Massachusetts Governor Charlie Baker on April 16.Nicolaus Czarnecki/Pool

After Governor Charlie Baker announced the closure of Massachusetts schools for the rest of the academic year amid the coronavirus pandemic, he also spoke about a slew of other topics at a Tuesday afternoon press conference — and fielded pointed questions from reporters.

One such question had to do with President Trump’s claim that he will sign an executive order “to temporarily suspend immigration into the United States” because of the coronavirus.

When Baker was asked Tuesday what he thought about the issue, the Republican governor did not mince words.

“I’m opposed to the decision that the president made,” Baker said. “I’m opposed to the order. It doesn’t make any sense and I don’t think it makes us any safer.”


Trump announced his upcoming move in a tweet posted late Monday night. He did not offer any explanation about what such an order might look like, and in the time since his tweet was sent, no further details have emerged from the White House.

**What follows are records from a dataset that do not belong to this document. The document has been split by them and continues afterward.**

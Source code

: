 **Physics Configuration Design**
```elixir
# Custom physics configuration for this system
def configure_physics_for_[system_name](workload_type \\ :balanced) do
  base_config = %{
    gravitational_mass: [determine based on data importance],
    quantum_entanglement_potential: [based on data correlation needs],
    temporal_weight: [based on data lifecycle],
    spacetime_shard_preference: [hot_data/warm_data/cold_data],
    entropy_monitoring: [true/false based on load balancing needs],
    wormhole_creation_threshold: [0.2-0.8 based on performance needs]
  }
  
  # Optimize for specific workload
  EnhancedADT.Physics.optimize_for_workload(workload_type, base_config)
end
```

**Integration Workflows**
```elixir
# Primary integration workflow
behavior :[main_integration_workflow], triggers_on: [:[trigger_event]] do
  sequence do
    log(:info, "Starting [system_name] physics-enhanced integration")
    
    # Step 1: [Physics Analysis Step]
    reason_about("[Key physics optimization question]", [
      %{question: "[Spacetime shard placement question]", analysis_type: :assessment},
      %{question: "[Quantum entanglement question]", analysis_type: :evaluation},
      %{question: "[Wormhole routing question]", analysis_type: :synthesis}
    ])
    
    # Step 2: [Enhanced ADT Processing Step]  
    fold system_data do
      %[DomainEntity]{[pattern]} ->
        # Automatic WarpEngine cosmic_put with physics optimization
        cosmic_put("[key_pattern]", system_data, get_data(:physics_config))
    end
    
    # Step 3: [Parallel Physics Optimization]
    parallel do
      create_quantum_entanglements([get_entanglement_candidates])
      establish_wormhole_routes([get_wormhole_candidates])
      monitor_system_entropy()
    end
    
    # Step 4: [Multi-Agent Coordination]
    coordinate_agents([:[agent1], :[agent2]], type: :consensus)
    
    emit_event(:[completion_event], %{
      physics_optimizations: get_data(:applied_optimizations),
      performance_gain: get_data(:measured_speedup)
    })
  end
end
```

Much of the country’s immigration system is already effectively shut down due to coronavirus-related closures of government agencies.

On Tuesday night, Trump said he will be placing a 60-day pause on the issuance of certain immigration green cards in an effort to limit competition for US jobs. Trump said that the move would not impact those in the country on a temporary basis and would apply only to those looking for green cards in hopes of staying.

Baker has also criticized the federal government in recent weeks for swooping in to take over orders of personal protective equipment the state had procured.

Still, it was an unusually sharp rebuke from the governor, known for his diplomatic demeanor. Baker has also deflected other questions about Trump recently.

“We’re a lot more interested in the work than in the noise,” Baker said when asked at an April 14 press conference about Trump’s comment that some governors were staging a “mutiny” by forming pacts to coordinate reopening.


Material from the Associated Press was used in this report.